Raden menghela napas, mengalihkan pandangannya dari bakso yang masih mengepul di depannya, "Bukanya enggak mau. Tapi gue enggak mau nanti Adila marah sama gue," jelas Raden kepada mereka.
(Segitu sayangnya lo sama Adila, sampai enggak melirik orang di sekitar lo?)
Afia melirik Aqia sebentar, "Soal Adila gampang, nanti kita yang urus. Iya nggak Qi?" dengan sedikit tenaga, Afia menyikut perut Aqia yang membuat sangkut empu meringis kesakitan.
Sebagai jawaban, Aqia hanya mengangguk sebagai jawaban, moodnya mendadak hancur.
"Fine! Gue bantu. Awas aja kalau Adila sampai marah sama gue, gue cincang kalian!"
"Oke. Makasih, Kak Raden," ucap Afia penuh penekanan sebelum beranjak pergi dengan Aqia yang dia gandeng— lebih tepatnya Afia menarik Aqia dengan paksa.
******
"Gue tahu lo cemburu. Tapi ingat, bagaimanapun mereka udah temenan sejak kecil. Bukan hal aneh jika salah satu di antara mereka ada yang suka"
"Tapi aku juga temennya, kita semua temenan sejak kecil. Kenapa harus dia?"
"Enggak ada yang bisa mengontrol rasa sukanya.
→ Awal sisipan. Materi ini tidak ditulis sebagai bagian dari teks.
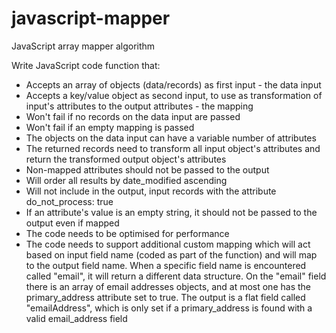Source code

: # javascript-mapper
JavaScript array mapper algorithm


Write JavaScript code function that:
- Accepts an array of objects (data/records) as first input - the data input
- Accepts a key/value object as second input, to use as transformation of input's
attributes to the output attributes - the mapping
- Won't fail if no records on the data input are passed
- Won't fail if an empty mapping is passed
- The objects on the data input can have a variable number of attributes
- The returned records need to transform all input object's attributes and return
the transformed output object's attributes
- Non-mapped attributes should not be passed to the output
- Will order all results by date_modified ascending
- Will not include in the output, input records with the attribute do_not_process:
true
- If an attribute's value is an empty string, it should not be passed to the output
even if mapped
- The code needs to be optimised for performance
- The code needs to support additional custom mapping which will act based on input
field name (coded as part of the function) and will map to the output field name.
When a specific field name is encountered called "email", it will return a
different data structure. On the "email" field there is an array of email addresses
objects, and at most one has the primary_address attribute set to true. The output
is a flat field called "emailAddress", which is only set if a primary_address is
found with a valid email_address field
Kalaupun bisa, pasti mereka akan membuat diri mereka lebih menyukai orang yang di cintainya. Sampai tidak ingin berpaling"
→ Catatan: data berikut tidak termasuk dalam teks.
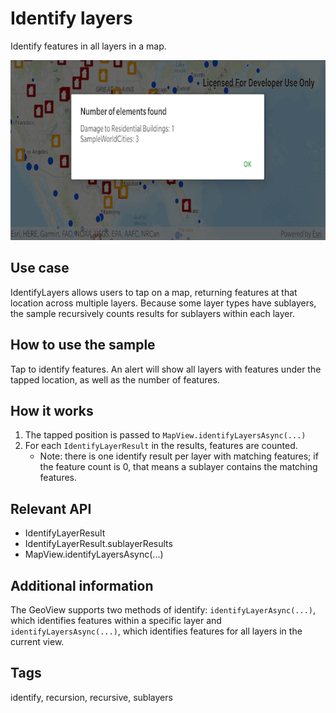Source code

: # Identify layers

Identify features in all layers in a map. 

![Image of identify layers](identify-layers.png)

## Use case

IdentifyLayers allows users to tap on a map, returning features at that location across multiple layers. Because some layer types have sublayers, the sample recursively counts results for sublayers within each layer.

## How to use the sample

Tap to identify features. An alert will show all layers with features under the tapped location, as well as the number of features.

## How it works

1. The tapped position is passed to `MapView.identifyLayersAsync(...)`
2. For each `IdentifyLayerResult` in the results, features are counted. 
    * Note: there is one identify result per layer with matching features; if the feature count is 0, that means a sublayer contains the matching features.

## Relevant API

* IdentifyLayerResult
* IdentifyLayerResult.sublayerResults
* MapView.identifyLayersAsync(...)

## Additional information

The GeoView supports two methods of identify: `identifyLayerAsync(...)`, which identifies features within a specific layer and `identifyLayersAsync(...)`, which identifies features for all layers in the current view.

## Tags

identify, recursion, recursive, sublayers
Tanpa mereka sadari, sejak tadi ada seseorang yang mendengarkan pembicaraan mereka.
"Itu alasan gue menjauh. Bahkan...hanya dengan satu cowok, kita bisa terpecah belah."
*****
Malamnya Raden sedang membersihkan rumah yang biasanya mereka gunakan untuk berkumpul. Sudah sangat lama rumah itu tidak di huni, sehingga rumah itu menjadi sangat kotor. Bahkan Raden harus membolos sekolah untuk membersihkannya— tentu saja dengan bantuan sahabat-sahabat nya.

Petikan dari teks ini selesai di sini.